The cost of purchase and installation is usually the main concern for engineers and building owners when evaluating a new HVAC system for a facility, but this is only one part of the equation for picking the right one.
Even the highest-end HVAC systems won’t perform well if there is a mismatch between their capabilities and facility requirements. Here are four important questions to ask at the start of the process when evaluating systems.
1) How tightly does temperature and humidity need to be controlled within the facility?
When designing an HVAC system for a facility, it’s vital to know the specific load requirements for meeting the needs of a space. For example, a medical building will have different temperature and humidity requirements than a warehouse.
When calculating the true HVAC system load required to meet the needs of the facility, avoid using rules of thumb — underestimating or overestimating the load causes problems in the long run. Oversizing the HVAC equipment relative to facility needs can lead to occupant discomfort, temperature swings and short cycling. If undersized, the system may not be able to keep up with demand.
2) Can the HVAC equipment handle humidity requirements for the facility?

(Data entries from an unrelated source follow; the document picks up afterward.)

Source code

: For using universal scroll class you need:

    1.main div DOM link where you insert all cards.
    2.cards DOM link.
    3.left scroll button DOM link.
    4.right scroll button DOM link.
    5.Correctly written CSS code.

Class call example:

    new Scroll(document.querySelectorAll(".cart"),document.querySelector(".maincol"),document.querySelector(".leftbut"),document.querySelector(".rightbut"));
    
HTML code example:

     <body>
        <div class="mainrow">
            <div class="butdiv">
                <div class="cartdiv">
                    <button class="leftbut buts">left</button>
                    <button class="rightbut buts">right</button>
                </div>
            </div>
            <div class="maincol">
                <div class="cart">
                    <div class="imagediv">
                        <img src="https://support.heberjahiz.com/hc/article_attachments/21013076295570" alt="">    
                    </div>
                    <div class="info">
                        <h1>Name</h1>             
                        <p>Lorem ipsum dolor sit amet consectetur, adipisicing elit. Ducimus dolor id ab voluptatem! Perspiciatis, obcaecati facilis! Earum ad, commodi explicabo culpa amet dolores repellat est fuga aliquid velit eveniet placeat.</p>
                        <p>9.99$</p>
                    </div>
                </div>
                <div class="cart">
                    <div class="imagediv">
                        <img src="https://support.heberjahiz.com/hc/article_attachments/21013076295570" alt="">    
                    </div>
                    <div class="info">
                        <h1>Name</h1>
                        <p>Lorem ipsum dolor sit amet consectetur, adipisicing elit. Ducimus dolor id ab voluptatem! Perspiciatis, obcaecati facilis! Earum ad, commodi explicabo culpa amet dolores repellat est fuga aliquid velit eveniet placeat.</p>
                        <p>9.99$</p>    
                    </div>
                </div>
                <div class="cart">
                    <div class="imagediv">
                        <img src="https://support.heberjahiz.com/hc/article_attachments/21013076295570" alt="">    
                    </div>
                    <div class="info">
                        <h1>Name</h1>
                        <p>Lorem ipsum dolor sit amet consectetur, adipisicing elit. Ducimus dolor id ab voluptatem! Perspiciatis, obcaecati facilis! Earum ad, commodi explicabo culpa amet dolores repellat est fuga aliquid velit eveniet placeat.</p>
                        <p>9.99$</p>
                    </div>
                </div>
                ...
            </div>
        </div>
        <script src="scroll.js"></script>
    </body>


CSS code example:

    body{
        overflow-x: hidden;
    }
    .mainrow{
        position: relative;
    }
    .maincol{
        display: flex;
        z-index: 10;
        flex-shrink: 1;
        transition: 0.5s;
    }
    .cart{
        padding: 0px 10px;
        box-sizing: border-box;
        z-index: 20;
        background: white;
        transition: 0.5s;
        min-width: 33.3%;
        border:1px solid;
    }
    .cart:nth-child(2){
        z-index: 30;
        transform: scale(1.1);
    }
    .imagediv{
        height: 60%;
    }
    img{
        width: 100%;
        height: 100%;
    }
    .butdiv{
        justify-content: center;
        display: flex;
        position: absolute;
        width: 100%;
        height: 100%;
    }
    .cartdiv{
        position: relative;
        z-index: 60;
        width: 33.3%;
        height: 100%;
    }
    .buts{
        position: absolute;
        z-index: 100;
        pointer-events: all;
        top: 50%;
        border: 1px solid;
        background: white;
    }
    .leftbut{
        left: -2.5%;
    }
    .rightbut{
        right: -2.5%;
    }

If a building or zone exceeds 60 percent relative humidity, it can cause discomfort and mold growth issues. Because the use of outdoor air for ventilation can significantly increase the moisture content within a building, it’s important to factor in the total capacity of the system to reduce humidity. It’s costly to make up the difference with supplemental equipment after the fact.
3) How much will it cost to maintain the HVAC system?
Something else to keep in mind when calculating the operation costs for HVAC systems: the routine maintenance needed to keep them running at full efficiency. If your maintenance staff does not have the technical know-how to maintain equipment, the cost of service contracts or frequent service calls from outside vendors can add up quickly. It’s important to choose a system that is reliable and that in-house staff can easily maintain.
4) If the project is a retrofit, are there space or weight constraints for HVAC equipment?
Be sure to evaluate the physical dimensions and weight of any HVAC system you’re considering. If you are planning to retrofit your commercial facility with a new system, the equipment needs to be able to integrate into the existing space to avoid the need for costly renovations.